§ How to complete this task:
Read through the listing below and return only the lines containing "numberOfLinesInTxTFile".

§ Material provided:
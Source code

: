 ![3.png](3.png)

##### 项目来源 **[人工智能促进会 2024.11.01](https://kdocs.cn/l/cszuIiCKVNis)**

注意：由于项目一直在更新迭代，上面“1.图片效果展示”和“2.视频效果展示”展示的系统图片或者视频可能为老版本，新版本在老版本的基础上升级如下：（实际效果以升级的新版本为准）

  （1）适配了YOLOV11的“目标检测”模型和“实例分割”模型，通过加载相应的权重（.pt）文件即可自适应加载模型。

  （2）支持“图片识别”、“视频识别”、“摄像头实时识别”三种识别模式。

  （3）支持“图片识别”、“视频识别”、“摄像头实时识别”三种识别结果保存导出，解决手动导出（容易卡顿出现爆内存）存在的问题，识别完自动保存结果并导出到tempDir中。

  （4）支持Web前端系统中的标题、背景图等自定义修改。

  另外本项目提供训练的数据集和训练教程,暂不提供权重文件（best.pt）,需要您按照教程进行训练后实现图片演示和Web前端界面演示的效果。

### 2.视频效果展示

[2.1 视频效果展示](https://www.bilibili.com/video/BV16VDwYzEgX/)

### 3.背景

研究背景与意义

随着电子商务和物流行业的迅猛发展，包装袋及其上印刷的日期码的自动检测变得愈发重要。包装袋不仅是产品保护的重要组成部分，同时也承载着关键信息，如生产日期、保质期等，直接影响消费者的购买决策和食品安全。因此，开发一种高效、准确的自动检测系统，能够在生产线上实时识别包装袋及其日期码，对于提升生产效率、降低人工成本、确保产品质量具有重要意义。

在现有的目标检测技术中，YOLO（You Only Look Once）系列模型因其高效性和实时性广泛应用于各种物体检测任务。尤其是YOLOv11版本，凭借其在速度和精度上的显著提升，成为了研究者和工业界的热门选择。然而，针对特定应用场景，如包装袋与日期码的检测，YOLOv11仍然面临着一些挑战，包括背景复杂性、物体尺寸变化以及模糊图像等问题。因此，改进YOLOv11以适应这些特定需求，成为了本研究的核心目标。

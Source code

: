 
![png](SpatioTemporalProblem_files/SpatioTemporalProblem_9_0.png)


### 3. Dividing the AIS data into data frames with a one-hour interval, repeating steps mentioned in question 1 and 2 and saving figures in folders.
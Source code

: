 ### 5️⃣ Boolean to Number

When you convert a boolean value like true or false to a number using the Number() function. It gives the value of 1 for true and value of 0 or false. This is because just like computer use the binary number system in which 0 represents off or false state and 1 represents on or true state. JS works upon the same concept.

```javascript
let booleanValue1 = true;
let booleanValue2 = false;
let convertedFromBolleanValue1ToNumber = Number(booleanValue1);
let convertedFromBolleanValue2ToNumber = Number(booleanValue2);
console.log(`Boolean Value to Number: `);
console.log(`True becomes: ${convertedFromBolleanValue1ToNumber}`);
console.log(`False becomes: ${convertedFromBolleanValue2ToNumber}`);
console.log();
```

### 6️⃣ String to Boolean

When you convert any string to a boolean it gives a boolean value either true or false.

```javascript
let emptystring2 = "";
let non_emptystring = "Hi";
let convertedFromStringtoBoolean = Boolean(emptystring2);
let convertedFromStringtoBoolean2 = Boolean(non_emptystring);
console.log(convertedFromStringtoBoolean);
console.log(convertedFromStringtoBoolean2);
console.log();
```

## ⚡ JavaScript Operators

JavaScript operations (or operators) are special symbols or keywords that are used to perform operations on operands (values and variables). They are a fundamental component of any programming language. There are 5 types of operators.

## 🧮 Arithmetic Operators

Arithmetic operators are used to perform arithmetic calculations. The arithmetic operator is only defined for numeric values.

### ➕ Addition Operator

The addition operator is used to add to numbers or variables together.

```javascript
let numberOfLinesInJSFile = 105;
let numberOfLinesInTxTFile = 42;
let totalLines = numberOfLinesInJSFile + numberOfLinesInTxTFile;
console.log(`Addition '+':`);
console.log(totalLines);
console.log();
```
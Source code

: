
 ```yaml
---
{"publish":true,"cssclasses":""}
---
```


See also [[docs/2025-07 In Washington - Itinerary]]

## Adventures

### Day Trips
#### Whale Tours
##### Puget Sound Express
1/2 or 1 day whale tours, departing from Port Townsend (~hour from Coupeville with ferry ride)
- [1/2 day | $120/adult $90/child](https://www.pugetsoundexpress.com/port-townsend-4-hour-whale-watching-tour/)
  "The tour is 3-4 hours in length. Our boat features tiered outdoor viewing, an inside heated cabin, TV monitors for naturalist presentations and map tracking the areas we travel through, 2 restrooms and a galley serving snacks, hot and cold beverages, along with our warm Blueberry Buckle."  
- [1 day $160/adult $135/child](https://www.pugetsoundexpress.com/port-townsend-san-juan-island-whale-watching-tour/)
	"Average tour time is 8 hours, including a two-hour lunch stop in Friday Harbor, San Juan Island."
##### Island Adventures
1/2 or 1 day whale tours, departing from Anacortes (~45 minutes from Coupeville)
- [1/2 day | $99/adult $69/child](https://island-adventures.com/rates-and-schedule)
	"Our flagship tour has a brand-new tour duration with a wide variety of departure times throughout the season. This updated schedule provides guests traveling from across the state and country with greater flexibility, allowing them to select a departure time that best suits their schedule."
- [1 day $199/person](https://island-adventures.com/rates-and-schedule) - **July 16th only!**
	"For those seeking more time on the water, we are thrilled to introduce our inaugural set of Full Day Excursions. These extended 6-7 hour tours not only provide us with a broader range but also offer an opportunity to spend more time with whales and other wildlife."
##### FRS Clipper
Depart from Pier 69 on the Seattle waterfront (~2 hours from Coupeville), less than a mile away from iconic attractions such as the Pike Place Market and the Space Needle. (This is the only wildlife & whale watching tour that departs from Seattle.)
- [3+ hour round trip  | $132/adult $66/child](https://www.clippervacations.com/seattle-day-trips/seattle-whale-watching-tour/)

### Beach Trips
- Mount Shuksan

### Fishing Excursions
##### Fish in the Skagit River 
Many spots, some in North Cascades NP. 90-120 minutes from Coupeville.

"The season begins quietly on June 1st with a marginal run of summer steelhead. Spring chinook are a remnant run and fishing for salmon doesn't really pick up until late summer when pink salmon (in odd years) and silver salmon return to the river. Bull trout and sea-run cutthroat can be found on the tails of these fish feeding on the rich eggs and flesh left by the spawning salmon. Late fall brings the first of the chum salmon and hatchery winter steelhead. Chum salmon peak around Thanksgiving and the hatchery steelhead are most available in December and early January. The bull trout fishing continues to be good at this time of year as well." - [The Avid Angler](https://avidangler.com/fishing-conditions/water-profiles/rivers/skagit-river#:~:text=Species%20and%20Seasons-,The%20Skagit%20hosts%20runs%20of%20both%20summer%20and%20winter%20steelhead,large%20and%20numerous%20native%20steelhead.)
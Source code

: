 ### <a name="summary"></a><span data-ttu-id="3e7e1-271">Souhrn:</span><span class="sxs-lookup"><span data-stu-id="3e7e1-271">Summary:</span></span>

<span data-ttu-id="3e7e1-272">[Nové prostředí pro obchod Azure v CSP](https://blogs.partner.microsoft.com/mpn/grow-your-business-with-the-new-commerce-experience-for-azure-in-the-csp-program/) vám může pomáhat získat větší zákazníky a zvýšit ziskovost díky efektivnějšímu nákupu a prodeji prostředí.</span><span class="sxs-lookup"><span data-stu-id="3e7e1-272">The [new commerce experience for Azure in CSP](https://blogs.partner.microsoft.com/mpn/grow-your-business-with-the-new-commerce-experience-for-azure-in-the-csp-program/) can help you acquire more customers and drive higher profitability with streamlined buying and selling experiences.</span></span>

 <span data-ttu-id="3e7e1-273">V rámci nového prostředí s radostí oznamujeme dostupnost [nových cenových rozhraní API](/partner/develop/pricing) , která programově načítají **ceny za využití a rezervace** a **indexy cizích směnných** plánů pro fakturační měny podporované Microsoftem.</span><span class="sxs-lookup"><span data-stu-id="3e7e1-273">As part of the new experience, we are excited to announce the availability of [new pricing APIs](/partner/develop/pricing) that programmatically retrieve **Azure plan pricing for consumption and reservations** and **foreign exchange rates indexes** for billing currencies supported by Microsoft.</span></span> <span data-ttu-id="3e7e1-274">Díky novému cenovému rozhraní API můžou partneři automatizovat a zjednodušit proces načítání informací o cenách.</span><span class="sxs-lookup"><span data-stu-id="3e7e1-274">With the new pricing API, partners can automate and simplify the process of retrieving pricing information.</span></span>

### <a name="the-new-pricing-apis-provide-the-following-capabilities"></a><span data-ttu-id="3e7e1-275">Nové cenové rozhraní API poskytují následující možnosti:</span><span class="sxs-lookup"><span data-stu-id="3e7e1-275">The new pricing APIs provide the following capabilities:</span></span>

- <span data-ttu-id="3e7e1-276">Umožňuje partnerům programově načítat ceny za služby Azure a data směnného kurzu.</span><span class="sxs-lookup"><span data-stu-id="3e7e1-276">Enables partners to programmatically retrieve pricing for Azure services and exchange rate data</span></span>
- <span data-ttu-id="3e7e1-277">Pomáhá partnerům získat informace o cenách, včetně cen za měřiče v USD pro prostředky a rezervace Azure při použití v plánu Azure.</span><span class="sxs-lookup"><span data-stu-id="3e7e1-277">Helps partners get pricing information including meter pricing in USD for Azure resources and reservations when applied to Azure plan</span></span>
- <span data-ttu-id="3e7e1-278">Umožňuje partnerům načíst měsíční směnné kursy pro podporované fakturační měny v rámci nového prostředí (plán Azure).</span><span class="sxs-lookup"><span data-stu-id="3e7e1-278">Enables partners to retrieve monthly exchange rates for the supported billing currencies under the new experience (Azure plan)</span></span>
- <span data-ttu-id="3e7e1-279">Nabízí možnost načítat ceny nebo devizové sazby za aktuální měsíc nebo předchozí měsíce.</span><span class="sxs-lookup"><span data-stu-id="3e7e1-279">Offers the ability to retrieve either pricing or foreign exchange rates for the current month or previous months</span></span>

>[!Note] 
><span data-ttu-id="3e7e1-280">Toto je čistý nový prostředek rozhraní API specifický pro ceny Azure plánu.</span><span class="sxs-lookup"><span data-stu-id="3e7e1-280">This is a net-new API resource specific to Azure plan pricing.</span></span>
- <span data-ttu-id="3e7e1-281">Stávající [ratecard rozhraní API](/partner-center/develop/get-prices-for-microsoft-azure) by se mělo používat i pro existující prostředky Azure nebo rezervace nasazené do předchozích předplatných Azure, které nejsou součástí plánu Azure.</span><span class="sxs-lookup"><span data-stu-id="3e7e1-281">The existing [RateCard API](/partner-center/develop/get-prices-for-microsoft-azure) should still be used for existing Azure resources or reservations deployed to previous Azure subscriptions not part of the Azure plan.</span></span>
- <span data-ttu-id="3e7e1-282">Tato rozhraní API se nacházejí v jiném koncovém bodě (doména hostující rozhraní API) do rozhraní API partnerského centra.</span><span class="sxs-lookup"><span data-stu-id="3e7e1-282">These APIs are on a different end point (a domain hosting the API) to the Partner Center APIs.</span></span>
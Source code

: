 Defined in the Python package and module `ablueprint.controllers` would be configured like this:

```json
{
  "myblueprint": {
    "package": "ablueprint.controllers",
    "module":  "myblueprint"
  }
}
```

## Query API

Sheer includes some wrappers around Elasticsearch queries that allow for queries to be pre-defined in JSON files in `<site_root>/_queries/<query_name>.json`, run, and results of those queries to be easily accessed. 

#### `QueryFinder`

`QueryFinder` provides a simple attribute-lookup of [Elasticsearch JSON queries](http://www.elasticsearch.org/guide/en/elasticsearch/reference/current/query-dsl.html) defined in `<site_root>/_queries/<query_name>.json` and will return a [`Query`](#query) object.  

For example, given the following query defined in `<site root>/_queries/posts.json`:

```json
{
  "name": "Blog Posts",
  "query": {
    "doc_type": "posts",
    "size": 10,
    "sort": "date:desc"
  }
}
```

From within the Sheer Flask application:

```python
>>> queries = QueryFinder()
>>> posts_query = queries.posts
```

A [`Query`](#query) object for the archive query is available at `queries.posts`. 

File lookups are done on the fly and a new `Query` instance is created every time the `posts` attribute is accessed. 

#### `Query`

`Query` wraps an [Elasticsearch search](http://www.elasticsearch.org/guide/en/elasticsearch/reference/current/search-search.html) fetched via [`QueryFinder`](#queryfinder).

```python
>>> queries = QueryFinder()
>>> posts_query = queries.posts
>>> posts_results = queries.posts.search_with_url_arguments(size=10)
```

§ Solved exercise:
let numberOfLinesInTxTFile = 42;
let totalLines = numberOfLinesInJSFile + numberOfLinesInTxTFile;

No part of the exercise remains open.